EXERCISE PROMPT:
Only lines holding "must" are wanted; copy each of them from the records below.

[Source texts of formatted documents]
+--
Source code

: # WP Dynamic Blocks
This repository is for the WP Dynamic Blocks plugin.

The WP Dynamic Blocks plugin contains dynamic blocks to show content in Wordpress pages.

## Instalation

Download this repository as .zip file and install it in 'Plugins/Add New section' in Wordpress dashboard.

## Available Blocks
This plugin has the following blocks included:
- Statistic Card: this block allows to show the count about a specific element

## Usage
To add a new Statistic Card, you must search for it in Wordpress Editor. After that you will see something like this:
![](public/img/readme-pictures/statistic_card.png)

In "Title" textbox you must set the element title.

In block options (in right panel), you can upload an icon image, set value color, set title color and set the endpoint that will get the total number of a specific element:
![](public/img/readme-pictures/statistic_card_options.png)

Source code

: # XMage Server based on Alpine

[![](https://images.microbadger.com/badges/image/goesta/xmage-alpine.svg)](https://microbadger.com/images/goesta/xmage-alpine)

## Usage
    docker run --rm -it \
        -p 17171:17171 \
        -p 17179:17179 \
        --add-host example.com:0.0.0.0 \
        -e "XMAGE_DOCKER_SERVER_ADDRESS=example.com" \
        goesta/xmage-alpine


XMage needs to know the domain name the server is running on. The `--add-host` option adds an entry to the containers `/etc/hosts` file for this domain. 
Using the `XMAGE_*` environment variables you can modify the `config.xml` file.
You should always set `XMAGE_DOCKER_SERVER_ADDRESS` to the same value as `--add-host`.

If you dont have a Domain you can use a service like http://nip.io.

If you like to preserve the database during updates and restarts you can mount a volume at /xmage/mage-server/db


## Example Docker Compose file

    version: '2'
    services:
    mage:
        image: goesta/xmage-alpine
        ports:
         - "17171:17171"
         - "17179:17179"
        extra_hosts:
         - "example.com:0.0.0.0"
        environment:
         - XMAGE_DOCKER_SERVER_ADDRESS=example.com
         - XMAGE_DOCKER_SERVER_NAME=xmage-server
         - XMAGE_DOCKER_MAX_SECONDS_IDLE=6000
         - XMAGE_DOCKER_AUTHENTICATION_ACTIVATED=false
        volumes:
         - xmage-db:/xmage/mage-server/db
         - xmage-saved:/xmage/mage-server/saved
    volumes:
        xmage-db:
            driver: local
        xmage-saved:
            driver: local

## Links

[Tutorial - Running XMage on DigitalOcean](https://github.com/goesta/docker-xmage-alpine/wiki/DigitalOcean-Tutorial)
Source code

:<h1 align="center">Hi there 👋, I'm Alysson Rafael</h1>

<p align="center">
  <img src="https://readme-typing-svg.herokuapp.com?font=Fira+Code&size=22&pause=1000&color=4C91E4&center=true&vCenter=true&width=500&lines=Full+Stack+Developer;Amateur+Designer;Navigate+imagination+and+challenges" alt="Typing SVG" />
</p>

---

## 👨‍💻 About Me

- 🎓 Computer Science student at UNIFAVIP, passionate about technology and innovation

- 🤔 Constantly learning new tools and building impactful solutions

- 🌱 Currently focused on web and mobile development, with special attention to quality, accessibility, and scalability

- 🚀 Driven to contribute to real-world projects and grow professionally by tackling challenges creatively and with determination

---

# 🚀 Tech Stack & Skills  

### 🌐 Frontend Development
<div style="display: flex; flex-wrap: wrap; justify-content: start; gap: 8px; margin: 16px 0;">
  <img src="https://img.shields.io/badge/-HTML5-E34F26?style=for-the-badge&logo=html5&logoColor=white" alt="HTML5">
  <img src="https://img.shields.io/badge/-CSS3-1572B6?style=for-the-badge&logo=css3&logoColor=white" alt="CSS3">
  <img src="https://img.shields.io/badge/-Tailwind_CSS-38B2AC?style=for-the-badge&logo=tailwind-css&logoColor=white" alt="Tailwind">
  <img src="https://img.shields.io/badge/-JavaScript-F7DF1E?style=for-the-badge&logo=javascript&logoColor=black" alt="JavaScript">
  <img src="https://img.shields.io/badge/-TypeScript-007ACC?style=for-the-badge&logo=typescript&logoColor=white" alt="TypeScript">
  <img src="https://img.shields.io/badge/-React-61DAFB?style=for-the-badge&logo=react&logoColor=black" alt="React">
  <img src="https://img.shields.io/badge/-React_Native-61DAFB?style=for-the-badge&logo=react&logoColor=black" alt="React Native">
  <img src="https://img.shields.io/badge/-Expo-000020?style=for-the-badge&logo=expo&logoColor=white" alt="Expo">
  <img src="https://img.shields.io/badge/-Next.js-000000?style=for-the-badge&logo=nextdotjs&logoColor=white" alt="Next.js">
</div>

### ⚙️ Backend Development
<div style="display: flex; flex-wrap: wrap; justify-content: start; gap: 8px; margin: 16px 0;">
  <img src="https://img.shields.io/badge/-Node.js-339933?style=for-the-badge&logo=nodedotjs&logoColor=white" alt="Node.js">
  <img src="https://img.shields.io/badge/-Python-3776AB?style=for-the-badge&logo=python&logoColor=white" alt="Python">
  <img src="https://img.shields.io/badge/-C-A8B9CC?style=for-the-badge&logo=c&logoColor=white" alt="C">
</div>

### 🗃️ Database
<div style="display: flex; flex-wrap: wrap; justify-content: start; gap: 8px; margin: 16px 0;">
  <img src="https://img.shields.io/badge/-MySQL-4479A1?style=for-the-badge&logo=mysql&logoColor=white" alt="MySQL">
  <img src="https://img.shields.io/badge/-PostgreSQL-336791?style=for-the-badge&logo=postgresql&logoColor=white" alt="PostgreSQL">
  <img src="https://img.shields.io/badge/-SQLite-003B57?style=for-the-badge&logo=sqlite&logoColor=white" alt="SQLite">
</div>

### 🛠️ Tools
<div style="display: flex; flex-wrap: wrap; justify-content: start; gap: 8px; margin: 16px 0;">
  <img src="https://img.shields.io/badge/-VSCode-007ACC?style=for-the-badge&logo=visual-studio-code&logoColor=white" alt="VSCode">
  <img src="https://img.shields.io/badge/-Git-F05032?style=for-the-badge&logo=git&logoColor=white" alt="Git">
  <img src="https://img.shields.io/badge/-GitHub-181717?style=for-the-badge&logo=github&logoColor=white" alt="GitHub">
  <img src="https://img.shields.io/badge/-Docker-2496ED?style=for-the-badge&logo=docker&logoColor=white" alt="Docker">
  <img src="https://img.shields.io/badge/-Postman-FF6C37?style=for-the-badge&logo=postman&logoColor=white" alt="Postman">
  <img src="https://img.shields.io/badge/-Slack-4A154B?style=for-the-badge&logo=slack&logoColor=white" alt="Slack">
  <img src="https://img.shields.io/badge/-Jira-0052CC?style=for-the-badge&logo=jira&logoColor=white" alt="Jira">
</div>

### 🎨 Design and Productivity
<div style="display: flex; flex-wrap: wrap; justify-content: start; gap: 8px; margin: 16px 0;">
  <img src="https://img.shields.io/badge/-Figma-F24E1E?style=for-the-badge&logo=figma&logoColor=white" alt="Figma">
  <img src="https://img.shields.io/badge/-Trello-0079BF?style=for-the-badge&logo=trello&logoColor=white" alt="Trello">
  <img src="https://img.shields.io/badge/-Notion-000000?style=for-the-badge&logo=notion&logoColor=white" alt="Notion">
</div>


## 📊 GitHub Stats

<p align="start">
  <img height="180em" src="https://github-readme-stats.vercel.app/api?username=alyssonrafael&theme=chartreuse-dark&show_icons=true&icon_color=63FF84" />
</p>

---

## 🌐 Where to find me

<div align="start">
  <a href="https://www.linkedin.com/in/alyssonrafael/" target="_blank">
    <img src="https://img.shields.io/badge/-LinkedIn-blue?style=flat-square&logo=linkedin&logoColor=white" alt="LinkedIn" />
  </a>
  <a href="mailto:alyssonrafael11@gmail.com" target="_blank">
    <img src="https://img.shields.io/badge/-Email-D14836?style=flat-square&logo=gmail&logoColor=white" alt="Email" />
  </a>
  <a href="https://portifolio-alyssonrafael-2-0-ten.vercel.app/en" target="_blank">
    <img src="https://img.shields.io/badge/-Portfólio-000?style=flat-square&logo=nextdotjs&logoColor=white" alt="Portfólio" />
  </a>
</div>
+--
ANSWER AREA:
To add a new Statistic Card, you must search for it in Wordpress Editor. After that you will see something like this:
In "Title" textbox you must set the element title.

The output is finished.